Why subtle changes in the description so dramatically changed the response isn’t known, Mahdi says. It’s part of AI’s black box problem in which even its creators can’t follow a model’s reasoning.

Results of the study suggest that “none of the tested language models were ready for deployment in direct patient care,” Mahdi and colleagues say.

Other groups have come to the same conclusion. In a report published January 21, the global nonprofit patient safety organization ECRI listed the use of AI chatbots used for medicine at both ends of the stethoscope as the most significant health technology hazard for 2026. The report cites AI chatbots confidently suggesting erroneous diagnoses, inventing body parts, recommending medical products or procedures that could be dangerous, advising unnecessary tests or treatments and reinforcing biases or stereotypes that can make health disparities worse. Studies have also demonstrated how chatbots can make ethical blunders when used as therapists.

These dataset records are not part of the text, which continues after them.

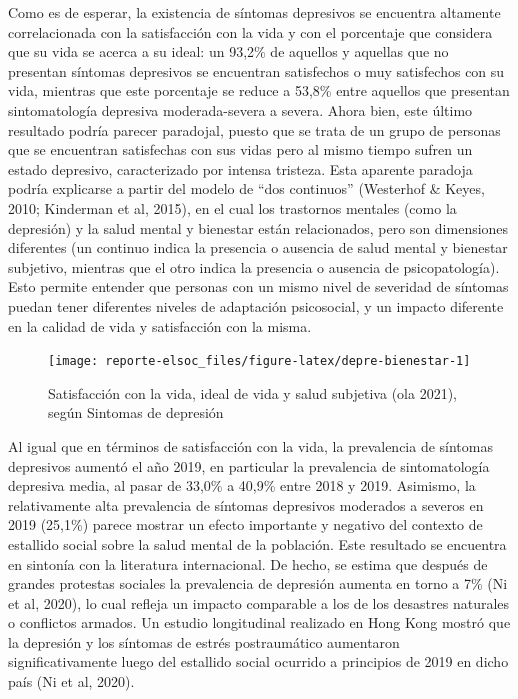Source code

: \documentclass[
  12pt,
]{book}
\begin{document}
Como es de esperar, la existencia de síntomas depresivos se encuentra altamente correlacionada con la satisfacción con la vida y con el porcentaje que considera que su vida se acerca a su ideal: un 93,2\% de aquellos y aquellas que no presentan síntomas depresivos se encuentran satisfechos o muy satisfechos con su vida, mientras que este porcentaje se reduce a 53,8\% entre aquellos que presentan sintomatología depresiva moderada-severa a severa. Ahora bien, este último resultado podría parecer paradojal, puesto que se trata de un grupo de personas que se encuentran satisfechas con sus vidas pero al mismo tiempo sufren un estado depresivo, caracterizado por intensa tristeza. Esta aparente paradoja podría explicarse a partir del modelo de ``dos continuos'' (Westerhof \& Keyes, 2010; Kinderman et al, 2015), en el cual los trastornos mentales (como la depresión) y la salud mental y bienestar están relacionados, pero son dimensiones diferentes (un continuo indica la presencia o ausencia de salud mental y bienestar subjetivo, mientras que el otro indica la presencia o ausencia de psicopatología). Esto permite entender que personas con un mismo nivel de severidad de síntomas puedan tener diferentes niveles de adaptación psicosocial, y un impacto diferente en la calidad de vida y satisfacción con la misma.

\begin{figure}

{\centering \texttt{[image: reporte-elsoc\_files/figure-latex/depre-bienestar-1]} 

}

\caption{Satisfacción con la vida, ideal de vida y salud subjetiva (ola 2021), según Sintomas de depresión}\label{fig:depre-bienestar}
\end{figure}

Al igual que en términos de satisfacción con la vida, la prevalencia de síntomas depresivos aumentó el año 2019, en particular la prevalencia de sintomatología depresiva media, al pasar de 33,0\% a 40,9\% entre 2018 y 2019. Asimismo, la relativamente alta prevalencia de síntomas depresivos moderados a severos en 2019 (25,1\%) parece mostrar un efecto importante y negativo del contexto de estallido social sobre la salud mental de la población. Este resultado se encuentra en sintonía con la literatura internacional. De hecho, se estima que después de grandes protestas sociales la prevalencia de depresión aumenta en torno a 7\% (Ni et al, 2020), lo cual refleja un impacto comparable a los de los desastres naturales o conflictos armados. Un estudio longitudinal realizado en Hong Kong mostró que la depresión y los síntomas de estrés postraumático aumentaron significativamente luego del estallido social ocurrido a principios de 2019 en dicho país (Ni et al, 2020).
\end{document}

Yet most physicians are now using chatbots in some fashion, such as for transcribing medical records or reviewing test results, says Scott Lucas, ECRI’s vice president for device safety. OpenAI announced ChatGPT for Healthcare and Anthropic launched Claude for Healthcare in January. ChatGPT already fields more than 40 million healthcare questions daily.

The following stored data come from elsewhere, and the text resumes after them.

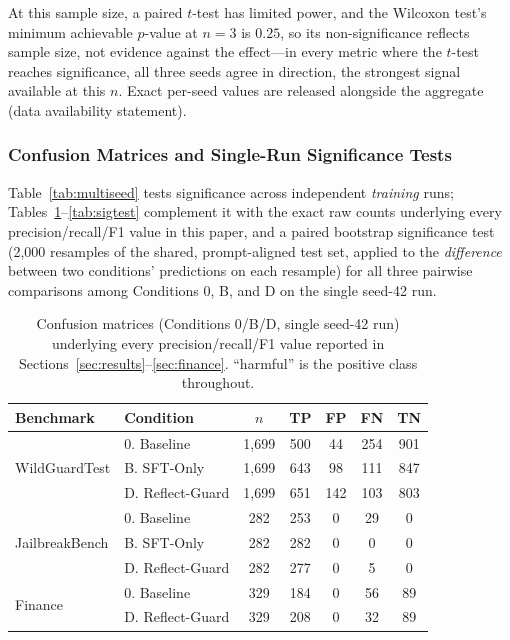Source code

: \documentclass[Superintelligence,article,submit,pdftex,moreauthors]{Definitions/mdpi}
\begin{document}
At this sample size, a paired $t$-test has limited power, and the Wilcoxon test's minimum achievable $p$-value at $n=3$ is $0.25$, so its non-significance reflects sample size, not evidence against the effect---in every metric where the $t$-test reaches significance, all three seeds agree in direction, the strongest signal available at this $n$. Exact per-seed values are released alongside the aggregate (data availability statement).

\subsubsection{Confusion Matrices and Single-Run Significance Tests}
\label{sec:confusion}

Table~\ref{tab:multiseed} tests significance across independent \emph{training} runs; Tables~\ref{tab:confusion}--\ref{tab:sigtest} complement it with the exact raw counts underlying every precision/recall/F1 value in this paper, and a paired bootstrap significance test (2{,}000 resamples of the shared, prompt-aligned test set, applied to the \emph{difference} between two conditions' predictions on each resample) for all three pairwise comparisons among Conditions 0, B, and D on the single seed-42 run.

\begin{table}[H]
  \caption{Confusion matrices (Conditions 0/B/D, single seed-42 run) underlying every precision/recall/F1 value reported in Sections~\ref{sec:results}--\ref{sec:finance}. ``harmful'' is the positive class throughout.\label{tab:confusion}}
  \centering
  \small
  \begin{tabular}{llccccc}
    \toprule
    Benchmark & Condition & $n$ & TP & FP & FN & TN \\
    \midrule
    \multirow{3}{*}{WildGuardTest}
    & 0. Baseline       & 1{,}699 & 500 & 44  & 254 & 901 \\
    & B. SFT-Only       & 1{,}699 & 643 & 98  & 111 & 847 \\
    & D. Reflect-Guard  & 1{,}699 & 651 & 142 & 103 & 803 \\
    \midrule
    \multirow{3}{*}{JailbreakBench}
    & 0. Baseline       & 282 & 253 & 0 & 29 & 0 \\
    & B. SFT-Only       & 282 & 282 & 0 & 0  & 0 \\
    & D. Reflect-Guard  & 282 & 277 & 0 & 5  & 0 \\
    \midrule
    \multirow{2}{*}{Finance}
    & 0. Baseline       & 329 & 184 & 0 & 56 & 89 \\
    & D. Reflect-Guard  & 329 & 208 & 0 & 32 & 89 \\
    \bottomrule
  \end{tabular}
\end{table}
\end{document}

And it’s no wonder people turn to chatbots for medical assistance, Lucas says. “They can access billions of data points and aggregate data and put it into a digestible, believable, compelling format that can give you pointed advice on nearly exactly the question that you were asking and do it in a confident way.” But “commercial LLMs are not ready for primetime clinical use. To rely solely on the output of the LLM, that is not safe.”

Eventually both the AI models and users may become sophisticated enough to bridge the communications gap that Mahdi’s study highlights, Lucas says.

The study confirms concerns about safety and reliability of LLMs in patient care that the machine learning community has discussed for a long time, says Michelle Li, a medical AI researcher at Harvard Medical School. This and other studies have illustrated weakness of AI in real medical settings, she says. Li and colleagues published a study February 3 in Nature Medicine suggesting possible improvements in training, testing and implementation of AI models — changes that may make them more reliable in a variety of medical contexts.

Mahdi plans to do additional studies of AI interactions in other languages and over time. The findings may help AI developers design stronger models that people can get accurate answers from, he says.

“The first step is to fix the measuring problem,” Mahdi says. “We haven’t been measuring what matters,” which is how AI performs for real people.